▶ About this exercise: Below are some entries. Count how many of their lines include "Macintosh", then give that number only.

● ● ● ● ●

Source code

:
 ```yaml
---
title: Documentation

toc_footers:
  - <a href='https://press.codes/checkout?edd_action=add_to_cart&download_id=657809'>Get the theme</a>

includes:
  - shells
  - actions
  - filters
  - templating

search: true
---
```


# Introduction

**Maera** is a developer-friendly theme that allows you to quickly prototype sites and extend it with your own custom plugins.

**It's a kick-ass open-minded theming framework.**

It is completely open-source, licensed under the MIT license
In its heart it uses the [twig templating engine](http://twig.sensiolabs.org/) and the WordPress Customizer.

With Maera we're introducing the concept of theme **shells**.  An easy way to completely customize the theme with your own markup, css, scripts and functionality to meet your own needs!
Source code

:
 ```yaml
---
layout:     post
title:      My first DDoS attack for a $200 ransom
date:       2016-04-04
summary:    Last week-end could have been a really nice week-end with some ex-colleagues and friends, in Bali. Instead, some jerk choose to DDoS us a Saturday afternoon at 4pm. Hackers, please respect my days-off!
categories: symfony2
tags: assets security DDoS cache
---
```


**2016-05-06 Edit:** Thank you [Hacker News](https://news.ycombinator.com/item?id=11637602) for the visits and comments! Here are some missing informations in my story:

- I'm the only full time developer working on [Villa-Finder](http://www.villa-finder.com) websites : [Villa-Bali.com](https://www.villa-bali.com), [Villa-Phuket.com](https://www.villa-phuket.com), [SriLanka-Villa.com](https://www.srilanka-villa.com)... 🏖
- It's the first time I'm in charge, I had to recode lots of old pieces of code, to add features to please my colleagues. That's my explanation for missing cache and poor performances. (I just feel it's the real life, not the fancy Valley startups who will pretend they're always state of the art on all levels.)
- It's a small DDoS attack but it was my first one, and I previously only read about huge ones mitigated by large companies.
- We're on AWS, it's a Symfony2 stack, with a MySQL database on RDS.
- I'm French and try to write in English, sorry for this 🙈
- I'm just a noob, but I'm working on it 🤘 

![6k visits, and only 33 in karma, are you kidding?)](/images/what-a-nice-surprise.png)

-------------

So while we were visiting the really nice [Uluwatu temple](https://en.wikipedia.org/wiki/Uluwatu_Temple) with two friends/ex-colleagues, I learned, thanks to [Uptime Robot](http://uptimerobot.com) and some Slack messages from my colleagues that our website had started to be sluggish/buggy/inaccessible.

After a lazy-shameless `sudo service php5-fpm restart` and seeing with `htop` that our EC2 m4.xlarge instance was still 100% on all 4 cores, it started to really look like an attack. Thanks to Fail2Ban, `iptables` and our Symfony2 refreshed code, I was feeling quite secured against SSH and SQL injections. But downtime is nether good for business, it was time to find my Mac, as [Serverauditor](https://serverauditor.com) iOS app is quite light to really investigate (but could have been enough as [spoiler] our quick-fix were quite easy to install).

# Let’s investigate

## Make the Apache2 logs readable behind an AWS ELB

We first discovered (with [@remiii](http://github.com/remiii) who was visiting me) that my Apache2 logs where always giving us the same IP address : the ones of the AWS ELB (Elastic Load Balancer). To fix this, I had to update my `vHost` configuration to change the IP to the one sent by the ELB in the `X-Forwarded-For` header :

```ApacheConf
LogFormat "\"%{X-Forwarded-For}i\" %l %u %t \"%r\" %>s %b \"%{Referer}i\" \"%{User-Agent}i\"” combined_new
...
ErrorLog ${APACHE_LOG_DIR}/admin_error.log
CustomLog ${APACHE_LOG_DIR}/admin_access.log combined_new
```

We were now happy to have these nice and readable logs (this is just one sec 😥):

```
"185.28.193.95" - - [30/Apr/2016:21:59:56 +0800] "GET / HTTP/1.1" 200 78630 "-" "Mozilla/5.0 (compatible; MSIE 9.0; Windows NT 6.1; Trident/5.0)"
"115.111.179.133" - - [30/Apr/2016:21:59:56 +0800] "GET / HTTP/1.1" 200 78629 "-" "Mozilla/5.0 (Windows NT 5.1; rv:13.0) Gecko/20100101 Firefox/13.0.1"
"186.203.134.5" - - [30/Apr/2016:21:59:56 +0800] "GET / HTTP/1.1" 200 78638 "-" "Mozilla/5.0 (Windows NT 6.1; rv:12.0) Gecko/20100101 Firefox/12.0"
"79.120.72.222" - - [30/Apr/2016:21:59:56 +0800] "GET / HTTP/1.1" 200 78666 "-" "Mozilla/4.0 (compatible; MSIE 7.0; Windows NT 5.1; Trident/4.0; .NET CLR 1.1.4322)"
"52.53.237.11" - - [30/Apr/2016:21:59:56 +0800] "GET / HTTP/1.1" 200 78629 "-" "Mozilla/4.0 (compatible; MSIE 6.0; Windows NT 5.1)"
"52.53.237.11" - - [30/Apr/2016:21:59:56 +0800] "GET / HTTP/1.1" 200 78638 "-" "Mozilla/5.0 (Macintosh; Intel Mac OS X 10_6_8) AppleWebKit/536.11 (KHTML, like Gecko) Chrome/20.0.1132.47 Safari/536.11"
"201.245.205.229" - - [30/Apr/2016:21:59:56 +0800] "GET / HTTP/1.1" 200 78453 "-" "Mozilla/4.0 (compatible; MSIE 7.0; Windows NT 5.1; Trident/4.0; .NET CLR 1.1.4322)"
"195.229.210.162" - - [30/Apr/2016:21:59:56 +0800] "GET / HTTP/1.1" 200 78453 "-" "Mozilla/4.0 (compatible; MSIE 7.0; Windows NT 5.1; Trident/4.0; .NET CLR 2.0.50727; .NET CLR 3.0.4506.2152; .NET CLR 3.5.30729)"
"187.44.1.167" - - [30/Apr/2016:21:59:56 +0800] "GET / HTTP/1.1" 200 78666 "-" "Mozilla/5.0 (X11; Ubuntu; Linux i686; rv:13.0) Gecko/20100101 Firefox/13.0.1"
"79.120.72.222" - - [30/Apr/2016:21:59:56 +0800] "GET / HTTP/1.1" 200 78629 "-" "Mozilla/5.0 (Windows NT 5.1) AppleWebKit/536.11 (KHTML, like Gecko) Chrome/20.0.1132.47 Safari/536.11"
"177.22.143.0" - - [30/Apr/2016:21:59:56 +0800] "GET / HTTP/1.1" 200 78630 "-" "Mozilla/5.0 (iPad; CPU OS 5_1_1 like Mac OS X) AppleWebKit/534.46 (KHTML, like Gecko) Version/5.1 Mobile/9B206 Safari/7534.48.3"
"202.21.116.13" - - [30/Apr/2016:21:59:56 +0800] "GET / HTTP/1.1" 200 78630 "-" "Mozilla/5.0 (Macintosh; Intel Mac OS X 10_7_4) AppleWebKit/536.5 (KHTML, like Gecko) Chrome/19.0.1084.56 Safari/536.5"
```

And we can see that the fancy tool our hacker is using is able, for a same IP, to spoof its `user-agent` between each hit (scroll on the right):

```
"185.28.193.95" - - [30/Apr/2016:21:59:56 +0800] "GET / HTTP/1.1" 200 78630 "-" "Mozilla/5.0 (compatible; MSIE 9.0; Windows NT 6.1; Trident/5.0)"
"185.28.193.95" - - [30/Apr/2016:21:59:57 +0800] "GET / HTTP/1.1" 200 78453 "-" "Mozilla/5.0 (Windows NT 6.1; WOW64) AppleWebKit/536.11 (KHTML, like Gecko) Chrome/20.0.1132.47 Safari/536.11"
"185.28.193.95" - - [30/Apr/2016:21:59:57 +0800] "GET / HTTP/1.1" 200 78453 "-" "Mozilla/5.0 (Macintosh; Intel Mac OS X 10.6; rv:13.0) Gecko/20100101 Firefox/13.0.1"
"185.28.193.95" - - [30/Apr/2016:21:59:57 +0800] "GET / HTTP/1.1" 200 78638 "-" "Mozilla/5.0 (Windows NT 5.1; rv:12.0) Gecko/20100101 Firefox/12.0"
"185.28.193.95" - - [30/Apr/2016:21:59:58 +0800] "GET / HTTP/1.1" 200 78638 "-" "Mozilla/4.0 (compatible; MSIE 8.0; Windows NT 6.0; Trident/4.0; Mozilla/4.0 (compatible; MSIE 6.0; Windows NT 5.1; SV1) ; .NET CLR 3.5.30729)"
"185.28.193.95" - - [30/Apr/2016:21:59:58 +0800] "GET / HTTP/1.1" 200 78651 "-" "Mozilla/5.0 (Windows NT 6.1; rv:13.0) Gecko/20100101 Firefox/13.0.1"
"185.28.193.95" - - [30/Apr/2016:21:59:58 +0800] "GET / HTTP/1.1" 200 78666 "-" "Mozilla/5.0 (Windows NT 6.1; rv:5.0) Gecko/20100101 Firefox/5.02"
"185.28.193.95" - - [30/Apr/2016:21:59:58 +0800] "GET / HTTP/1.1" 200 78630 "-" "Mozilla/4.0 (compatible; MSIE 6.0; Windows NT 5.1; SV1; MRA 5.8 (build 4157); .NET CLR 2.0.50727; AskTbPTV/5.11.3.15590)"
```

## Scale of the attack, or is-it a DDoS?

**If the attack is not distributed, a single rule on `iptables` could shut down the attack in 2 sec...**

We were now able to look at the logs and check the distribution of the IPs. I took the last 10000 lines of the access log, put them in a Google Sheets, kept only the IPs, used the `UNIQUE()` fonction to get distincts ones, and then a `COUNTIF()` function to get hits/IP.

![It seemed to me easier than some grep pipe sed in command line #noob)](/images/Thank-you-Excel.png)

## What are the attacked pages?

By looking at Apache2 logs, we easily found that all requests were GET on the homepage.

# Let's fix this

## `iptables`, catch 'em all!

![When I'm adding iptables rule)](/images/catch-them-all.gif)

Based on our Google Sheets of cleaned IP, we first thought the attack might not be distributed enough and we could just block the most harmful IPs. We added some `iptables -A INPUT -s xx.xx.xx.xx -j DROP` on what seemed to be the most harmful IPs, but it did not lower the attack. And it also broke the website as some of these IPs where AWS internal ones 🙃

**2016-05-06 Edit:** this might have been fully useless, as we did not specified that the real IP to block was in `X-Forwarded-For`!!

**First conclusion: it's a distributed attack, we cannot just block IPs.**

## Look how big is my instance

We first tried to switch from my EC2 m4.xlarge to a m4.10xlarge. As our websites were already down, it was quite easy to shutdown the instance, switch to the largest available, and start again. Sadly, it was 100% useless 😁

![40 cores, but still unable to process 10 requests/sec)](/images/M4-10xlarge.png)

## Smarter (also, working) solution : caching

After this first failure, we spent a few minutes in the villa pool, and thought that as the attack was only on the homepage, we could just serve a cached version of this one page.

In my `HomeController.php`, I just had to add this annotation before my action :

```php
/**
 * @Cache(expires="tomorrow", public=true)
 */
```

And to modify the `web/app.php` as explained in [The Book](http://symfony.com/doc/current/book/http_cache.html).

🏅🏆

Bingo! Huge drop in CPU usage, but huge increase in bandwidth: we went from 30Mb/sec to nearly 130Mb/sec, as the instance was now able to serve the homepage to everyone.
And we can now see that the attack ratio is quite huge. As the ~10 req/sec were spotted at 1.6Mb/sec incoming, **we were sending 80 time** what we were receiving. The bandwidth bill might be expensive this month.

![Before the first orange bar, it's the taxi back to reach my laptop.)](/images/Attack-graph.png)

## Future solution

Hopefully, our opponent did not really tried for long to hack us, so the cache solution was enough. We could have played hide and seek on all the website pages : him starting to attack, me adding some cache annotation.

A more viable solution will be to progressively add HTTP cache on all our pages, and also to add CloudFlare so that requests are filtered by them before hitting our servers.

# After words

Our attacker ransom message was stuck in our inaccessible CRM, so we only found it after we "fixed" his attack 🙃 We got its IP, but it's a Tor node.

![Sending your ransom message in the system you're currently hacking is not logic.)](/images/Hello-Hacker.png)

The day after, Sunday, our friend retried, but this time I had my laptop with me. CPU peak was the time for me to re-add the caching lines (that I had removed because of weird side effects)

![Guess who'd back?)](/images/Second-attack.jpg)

● ● ● ● ●

▶ Response area: 3